What this task involves |
Print, exactly as they appear, only the lines from the line that contains "## Cool links" through the end of the listing.

________

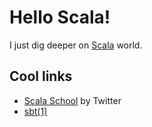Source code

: # Hello Scala!

I just dig deeper on [Scala](https://scala-lang.org) world.

## Cool links

* [Scala School](http://twitter.github.io/scala_school/) by Twitter
* [sbt(1)](http://www.scala-sbt.org/)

________

Answer section |
## Cool links

* [Scala School](http://twitter.github.io/scala_school/) by Twitter
* [sbt(1)](http://www.scala-sbt.org/)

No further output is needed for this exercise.